What the task requires:
Go through the data and copy each line where the word "binary" shows up.

===============

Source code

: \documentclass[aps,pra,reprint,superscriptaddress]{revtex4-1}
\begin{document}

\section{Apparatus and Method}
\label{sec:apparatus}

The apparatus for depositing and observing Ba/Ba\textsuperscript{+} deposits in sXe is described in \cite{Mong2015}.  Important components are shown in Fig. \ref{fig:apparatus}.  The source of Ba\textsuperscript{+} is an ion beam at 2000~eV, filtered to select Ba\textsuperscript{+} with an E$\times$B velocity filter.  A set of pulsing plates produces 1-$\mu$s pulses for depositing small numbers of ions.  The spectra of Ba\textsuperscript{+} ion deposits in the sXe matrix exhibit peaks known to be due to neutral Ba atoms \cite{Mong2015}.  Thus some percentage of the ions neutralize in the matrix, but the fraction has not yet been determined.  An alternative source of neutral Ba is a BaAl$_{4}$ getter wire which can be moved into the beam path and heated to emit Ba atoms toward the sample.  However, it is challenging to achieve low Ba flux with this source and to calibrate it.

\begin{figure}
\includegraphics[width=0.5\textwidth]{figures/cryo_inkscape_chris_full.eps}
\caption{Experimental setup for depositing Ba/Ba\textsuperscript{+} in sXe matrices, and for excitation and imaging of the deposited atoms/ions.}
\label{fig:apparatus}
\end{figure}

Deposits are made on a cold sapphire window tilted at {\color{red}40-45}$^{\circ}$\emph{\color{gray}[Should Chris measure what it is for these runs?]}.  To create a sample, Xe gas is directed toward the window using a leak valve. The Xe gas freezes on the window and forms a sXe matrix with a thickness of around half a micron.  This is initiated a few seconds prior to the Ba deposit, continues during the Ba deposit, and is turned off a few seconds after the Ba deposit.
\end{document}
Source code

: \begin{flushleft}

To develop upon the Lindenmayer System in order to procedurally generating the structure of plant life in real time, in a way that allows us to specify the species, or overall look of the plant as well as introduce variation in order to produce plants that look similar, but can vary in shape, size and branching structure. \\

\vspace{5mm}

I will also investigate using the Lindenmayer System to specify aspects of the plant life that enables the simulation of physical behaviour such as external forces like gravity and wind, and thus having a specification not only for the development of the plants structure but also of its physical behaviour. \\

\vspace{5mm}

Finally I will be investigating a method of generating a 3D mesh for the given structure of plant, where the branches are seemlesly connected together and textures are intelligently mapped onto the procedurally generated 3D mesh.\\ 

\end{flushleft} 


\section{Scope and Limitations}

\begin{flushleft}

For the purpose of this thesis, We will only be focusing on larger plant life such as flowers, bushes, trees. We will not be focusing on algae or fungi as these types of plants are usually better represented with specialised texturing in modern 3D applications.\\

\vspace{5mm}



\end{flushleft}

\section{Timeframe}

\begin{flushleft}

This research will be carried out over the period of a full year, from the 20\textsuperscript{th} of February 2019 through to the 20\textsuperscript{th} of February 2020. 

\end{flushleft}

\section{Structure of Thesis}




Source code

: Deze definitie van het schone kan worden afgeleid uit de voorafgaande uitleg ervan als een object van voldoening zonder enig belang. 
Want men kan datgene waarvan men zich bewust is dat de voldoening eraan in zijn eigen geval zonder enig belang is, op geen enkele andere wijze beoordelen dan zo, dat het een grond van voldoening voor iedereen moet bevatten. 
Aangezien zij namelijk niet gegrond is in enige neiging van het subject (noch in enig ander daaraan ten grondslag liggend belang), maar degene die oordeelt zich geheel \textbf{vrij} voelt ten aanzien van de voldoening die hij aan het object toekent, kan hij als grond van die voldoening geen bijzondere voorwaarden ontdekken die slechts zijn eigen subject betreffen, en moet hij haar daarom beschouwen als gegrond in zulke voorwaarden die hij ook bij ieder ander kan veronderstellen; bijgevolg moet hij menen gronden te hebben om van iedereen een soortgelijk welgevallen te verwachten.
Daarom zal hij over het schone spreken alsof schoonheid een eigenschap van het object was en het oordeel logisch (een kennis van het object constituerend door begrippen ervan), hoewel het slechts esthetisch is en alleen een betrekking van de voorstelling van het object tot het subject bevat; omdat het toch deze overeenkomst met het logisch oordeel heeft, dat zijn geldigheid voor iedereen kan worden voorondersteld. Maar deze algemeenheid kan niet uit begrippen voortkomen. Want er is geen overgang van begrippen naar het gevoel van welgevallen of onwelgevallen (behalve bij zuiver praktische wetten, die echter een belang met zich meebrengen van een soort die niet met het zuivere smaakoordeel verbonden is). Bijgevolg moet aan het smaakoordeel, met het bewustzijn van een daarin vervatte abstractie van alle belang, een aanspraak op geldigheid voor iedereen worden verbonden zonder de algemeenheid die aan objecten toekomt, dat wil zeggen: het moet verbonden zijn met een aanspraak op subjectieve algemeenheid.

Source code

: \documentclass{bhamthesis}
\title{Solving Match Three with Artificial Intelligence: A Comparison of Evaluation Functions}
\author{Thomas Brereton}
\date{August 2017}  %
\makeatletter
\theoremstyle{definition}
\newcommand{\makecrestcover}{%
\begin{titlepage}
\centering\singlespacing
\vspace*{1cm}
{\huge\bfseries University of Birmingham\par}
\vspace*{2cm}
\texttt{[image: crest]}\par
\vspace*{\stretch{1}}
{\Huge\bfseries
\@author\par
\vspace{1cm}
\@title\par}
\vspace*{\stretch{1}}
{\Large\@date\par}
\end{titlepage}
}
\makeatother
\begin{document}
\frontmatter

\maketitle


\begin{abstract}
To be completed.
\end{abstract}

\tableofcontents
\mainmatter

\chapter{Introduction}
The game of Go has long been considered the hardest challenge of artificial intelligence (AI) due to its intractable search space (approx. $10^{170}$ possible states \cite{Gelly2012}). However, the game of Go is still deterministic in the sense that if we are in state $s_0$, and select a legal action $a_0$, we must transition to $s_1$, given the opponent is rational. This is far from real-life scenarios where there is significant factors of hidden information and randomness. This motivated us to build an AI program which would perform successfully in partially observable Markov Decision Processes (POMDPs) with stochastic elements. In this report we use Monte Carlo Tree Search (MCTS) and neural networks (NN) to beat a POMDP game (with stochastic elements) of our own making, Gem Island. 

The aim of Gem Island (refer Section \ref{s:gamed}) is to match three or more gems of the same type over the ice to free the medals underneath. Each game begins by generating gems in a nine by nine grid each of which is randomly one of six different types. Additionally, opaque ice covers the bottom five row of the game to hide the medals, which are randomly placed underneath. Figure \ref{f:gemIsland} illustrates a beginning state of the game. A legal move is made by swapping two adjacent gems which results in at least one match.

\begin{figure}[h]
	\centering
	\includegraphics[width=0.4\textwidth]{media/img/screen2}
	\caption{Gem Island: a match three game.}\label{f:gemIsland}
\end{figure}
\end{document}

===============

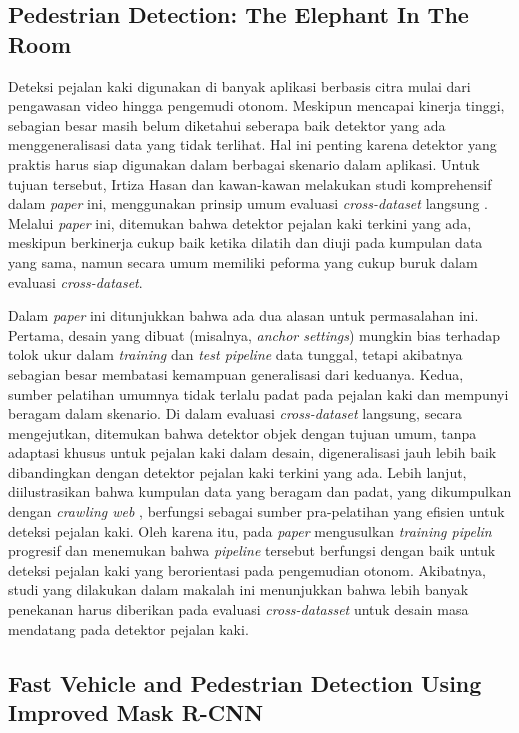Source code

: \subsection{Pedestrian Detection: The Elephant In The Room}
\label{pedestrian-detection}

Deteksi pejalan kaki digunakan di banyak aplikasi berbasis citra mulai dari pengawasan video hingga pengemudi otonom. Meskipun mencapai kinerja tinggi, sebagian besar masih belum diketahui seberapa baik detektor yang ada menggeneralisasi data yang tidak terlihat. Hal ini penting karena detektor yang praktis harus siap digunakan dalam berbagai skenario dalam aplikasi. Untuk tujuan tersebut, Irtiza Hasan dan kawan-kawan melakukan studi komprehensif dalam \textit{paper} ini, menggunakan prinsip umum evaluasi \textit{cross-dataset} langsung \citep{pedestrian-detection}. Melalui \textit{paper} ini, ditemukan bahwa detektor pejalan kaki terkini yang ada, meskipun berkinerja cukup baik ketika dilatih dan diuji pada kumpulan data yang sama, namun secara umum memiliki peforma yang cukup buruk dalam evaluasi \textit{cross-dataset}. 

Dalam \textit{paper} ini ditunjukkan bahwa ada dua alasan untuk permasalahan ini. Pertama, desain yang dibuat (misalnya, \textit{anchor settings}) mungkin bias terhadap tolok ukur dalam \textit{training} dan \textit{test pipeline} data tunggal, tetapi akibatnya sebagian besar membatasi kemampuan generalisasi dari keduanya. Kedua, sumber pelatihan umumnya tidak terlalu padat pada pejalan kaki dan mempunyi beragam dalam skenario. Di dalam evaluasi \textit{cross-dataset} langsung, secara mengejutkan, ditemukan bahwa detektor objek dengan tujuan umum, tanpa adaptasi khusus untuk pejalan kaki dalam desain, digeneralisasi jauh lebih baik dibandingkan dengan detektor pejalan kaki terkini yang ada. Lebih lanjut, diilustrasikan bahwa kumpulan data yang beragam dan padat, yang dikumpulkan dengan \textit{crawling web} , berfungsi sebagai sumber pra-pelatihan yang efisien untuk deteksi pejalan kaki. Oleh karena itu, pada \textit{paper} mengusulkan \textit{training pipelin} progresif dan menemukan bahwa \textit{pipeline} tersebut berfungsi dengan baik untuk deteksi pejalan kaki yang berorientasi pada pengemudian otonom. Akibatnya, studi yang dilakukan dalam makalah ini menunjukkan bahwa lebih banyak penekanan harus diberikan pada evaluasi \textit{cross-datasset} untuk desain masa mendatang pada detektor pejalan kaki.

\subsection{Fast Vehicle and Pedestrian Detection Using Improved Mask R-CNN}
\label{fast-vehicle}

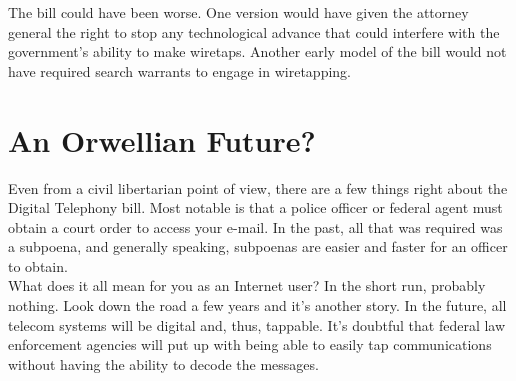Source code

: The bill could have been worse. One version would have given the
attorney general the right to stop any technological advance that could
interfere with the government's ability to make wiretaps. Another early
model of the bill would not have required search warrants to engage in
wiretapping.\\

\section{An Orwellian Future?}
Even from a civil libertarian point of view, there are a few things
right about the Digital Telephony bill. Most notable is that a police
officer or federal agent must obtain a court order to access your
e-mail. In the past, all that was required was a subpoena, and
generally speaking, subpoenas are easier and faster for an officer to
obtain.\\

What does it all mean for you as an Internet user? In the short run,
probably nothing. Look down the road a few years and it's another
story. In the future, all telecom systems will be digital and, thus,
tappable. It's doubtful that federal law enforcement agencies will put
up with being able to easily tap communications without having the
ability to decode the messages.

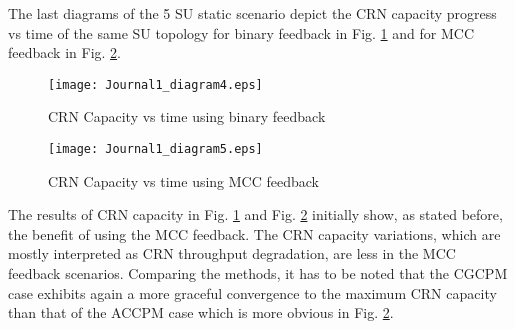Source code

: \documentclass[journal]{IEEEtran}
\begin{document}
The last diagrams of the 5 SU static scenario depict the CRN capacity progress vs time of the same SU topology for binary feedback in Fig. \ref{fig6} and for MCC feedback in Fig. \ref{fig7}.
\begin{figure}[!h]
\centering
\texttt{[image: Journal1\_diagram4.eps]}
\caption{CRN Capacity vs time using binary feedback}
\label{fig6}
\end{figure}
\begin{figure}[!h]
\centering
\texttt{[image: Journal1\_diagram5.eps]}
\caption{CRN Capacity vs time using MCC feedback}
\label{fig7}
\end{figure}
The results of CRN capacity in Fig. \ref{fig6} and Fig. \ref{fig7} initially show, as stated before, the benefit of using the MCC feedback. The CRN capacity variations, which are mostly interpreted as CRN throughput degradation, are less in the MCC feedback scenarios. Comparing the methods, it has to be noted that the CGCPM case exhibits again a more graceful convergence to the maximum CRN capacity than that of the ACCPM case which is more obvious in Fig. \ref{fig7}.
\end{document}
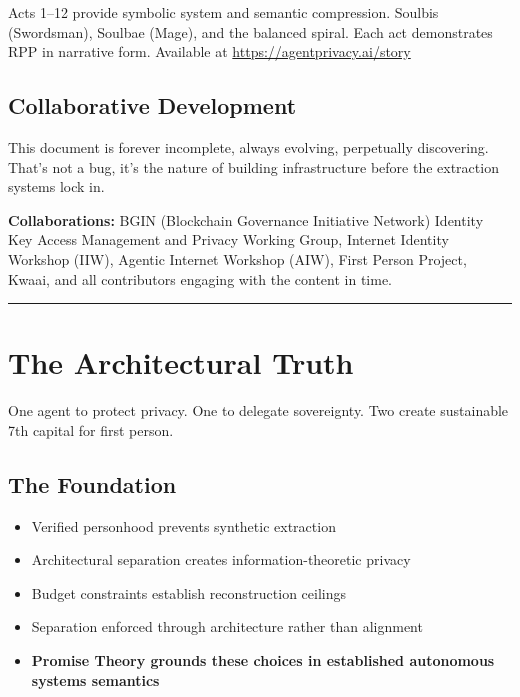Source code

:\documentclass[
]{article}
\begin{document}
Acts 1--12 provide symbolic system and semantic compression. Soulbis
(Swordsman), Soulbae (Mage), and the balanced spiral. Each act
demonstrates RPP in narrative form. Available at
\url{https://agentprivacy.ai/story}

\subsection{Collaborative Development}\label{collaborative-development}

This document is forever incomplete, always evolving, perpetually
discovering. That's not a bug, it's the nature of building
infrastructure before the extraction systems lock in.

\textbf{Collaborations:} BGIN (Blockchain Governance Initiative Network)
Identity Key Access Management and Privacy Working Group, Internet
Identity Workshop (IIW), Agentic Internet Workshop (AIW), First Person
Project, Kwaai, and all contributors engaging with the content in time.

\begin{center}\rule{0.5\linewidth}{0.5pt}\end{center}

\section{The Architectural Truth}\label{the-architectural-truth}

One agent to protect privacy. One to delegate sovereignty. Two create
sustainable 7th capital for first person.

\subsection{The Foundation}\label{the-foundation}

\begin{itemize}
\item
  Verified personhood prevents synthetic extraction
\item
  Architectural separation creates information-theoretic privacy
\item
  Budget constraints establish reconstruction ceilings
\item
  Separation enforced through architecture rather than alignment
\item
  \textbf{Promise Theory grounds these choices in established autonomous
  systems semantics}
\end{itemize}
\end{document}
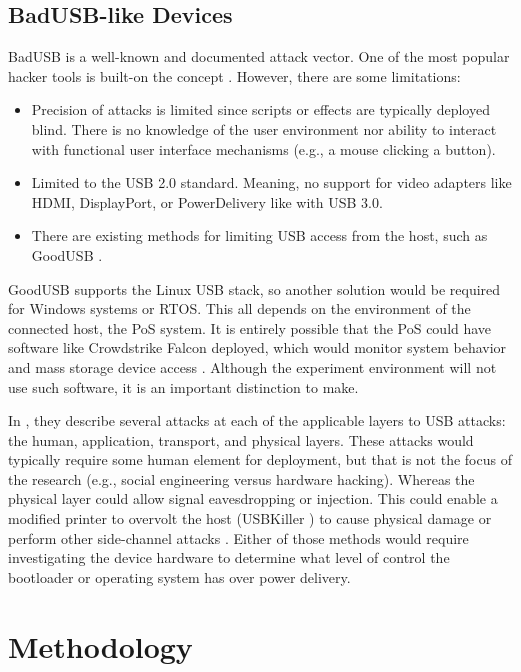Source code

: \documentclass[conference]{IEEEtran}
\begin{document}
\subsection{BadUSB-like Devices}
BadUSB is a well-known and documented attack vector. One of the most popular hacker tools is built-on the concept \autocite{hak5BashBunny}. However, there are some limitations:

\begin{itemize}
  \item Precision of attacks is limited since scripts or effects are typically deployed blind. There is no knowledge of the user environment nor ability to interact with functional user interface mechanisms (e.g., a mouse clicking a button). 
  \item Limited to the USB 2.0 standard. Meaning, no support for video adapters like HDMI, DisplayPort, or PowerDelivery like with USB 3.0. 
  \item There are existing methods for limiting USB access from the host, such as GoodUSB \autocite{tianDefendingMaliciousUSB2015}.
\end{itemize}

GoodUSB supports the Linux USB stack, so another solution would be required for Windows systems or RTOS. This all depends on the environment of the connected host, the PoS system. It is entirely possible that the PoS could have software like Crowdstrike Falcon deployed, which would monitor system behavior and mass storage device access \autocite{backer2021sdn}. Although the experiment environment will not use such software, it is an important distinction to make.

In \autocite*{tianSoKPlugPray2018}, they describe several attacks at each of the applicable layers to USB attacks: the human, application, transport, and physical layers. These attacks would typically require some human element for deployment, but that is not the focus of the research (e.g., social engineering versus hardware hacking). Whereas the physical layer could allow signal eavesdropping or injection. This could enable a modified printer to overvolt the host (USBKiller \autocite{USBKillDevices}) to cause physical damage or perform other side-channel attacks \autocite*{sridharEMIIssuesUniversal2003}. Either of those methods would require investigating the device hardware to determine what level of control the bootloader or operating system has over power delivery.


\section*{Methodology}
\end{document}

===============

Solution for this task:
The last diagrams of the 5 SU static scenario depict the CRN capacity progress vs time of the same SU topology for binary feedback in Fig. \ref{fig6} and for MCC feedback in Fig. \ref{fig7}.
\caption{CRN Capacity vs time using binary feedback}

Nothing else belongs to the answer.